La llamada aceituna de mesa, pese a su mejor selección tradicional tampoco escapaba del problema. En los años en que por la bonanza meteorológica el verano se alargaba más de lo usual era inevitable el agusanado de la oliva por la abundancia de generaciones de mosca. Parte de las larvas se eliminaban simplemente al sumergir las olivas en agua para provocar su salida y recogerlas superficialmente con un colador de malla, lo que tenía sus ventajas higiénicas para gente aprensiva, qué duda cabe, pero con el inconveniente desde el punto de vista alimenticio -dicho sea en tono jocoso- de la pérdida de proteínas, de las que los insectos tienen un contenido muy superior al de la carne o el pescado.

Volviendo al consumo de grasa de mosca del olivo, vía aceite del mismo, conviene conocer algunos datos históricos para valorar más justamente la cuestión. El olivo, de nombre científico Olea europaea, árbol mediterráneo por excelencia, debería llamarse en consecuencia Olea mediterránea, su lugar de origen. Durante milenios, desde el Neolítico acá, o quizá antes, los pueblos mediterráneos han aprovechado su fruto, su aceite y su madera (nuestros antepasados iberos, por ejemplo, usaban vigas de olivo en los techos de sus casas). El imperio romano, ávido saqueador de trigo, vino y aceite de sus territorios de conquista, tenía en Tarraco, la actual Tarragona, la capital de una de sus dos provincias hispanas, la Citerior. Tarragona es precisamente, por su clima, la zona preferida por la mosca del olivo en España, plaga que se considera endémica, a diferencia de otras zonas peninsulares donde su ataque es solo ocasional. Desde allí principalmente, y desde otros puertos mediterráneos partían hacia la urbi imperial las galeras romanas con su preciada carga. Las ánforas, ya de vino o de aceite, eran envases sin retorno, pues para abrirlas se les rompía el gollete de un golpe, y una vez vacías se amontonaban en escombreras que llegaban a formar elevaciones considerables. El llamado monte Testaccio (de tiestos) en Roma, de unos 50 metros de altura, se creó, según cálculos, con unos 26 millones de ánforas rotas, en su mayor parte de aceite, y también de origen mayoritariamente hispano. Tratar de averiguar las toneladas de moscas consumidas por esta vía es imposible, aunque imaginárselo cualquiera puede, pero podemos tener la certeza de que, bajo el Sol que nos alumbra, los habitantes de la zona mediterránea desde el Creciente Fértil hacia acá es la que mayor cantidad de insectos lleva consumidos a lo largo de la historia conocida, ya sea directamente con las olivas o a través del aceite, por lo que si es verdad el dicho que afirma que somos lo que comemos, en buena parte debemos ser lo que usted se puede imaginar: los auténticos señores de las moscas, parodiando el título de una novela de William Golding.

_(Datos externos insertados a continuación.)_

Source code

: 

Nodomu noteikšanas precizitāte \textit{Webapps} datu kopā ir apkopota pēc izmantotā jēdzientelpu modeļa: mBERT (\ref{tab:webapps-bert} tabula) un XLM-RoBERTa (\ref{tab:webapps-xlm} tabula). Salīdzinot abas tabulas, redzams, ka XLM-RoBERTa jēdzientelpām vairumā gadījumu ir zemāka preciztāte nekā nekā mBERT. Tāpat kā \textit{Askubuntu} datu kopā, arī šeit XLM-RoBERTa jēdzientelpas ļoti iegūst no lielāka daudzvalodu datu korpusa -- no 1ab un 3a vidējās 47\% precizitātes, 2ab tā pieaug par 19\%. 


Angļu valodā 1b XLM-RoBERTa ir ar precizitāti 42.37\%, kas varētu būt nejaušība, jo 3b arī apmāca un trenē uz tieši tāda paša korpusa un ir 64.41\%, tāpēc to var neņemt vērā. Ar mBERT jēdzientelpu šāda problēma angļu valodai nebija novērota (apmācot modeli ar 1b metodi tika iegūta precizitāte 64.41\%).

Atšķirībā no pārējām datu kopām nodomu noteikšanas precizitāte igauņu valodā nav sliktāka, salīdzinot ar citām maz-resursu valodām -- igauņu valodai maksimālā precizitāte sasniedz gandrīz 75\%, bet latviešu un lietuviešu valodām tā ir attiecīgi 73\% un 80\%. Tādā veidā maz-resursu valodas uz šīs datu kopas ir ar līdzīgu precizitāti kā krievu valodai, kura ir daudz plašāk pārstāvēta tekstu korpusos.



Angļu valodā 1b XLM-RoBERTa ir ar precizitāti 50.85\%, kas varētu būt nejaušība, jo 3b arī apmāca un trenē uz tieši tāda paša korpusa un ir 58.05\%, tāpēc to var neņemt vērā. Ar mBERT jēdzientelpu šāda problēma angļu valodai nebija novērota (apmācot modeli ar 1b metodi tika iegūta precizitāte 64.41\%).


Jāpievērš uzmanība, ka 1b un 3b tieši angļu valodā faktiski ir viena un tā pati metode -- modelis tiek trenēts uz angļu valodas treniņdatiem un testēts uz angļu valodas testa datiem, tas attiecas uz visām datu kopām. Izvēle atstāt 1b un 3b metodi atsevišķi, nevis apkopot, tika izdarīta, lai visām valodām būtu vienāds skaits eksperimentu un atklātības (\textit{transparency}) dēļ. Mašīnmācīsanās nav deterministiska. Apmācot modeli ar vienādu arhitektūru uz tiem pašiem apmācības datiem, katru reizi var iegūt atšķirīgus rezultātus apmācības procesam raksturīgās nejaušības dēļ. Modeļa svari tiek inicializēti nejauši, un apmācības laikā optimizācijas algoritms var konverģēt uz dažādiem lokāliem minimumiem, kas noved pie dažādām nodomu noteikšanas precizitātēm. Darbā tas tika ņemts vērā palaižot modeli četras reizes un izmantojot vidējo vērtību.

Pero no acaba aquí el asunto, no. Siempre hay quien riza el rizo, quien no está harto de moscas. ¿Han oído hablar del queso de gusanos? Pues no contentos con su parte en el consumo de moscas del olivo, los habitantes de la isla de Cerdeña se comen el llamado casu marzu (queso podrido, en dialecto sardo), infectado totalmente de larvas de la mosca Piophila casei, con cuyas aptitudes saltarinas -las larvas de moscas saltan ballesteando sus cuerpos- llegan hasta el rostro y ojos de sus devoradores humanos entusiasmados con el delicatessen de la crema formada por el queso, los excrementos de las larvas y las larvas en su propia salsa. Hay estómagos para todo.

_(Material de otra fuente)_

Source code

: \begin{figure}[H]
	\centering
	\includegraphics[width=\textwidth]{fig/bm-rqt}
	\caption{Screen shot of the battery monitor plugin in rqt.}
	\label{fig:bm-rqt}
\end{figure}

A propósito de quesos, a algún indocumentado he oído incluir nuestro queso de Cabrales entre los de gusanos. No es cierto ni de lejos. El de Cabrales fermenta con un hongo del género Penicilium, el mismo precisamente que da el olor característico a nuestros pies y calcetines, y pariente del que obtuvo la penicilina el Dr. Fleming. Este queso pertenece al grupo de los azules, como el roquefort y otros, de olor y sabor más fuerte, pero sin moscas.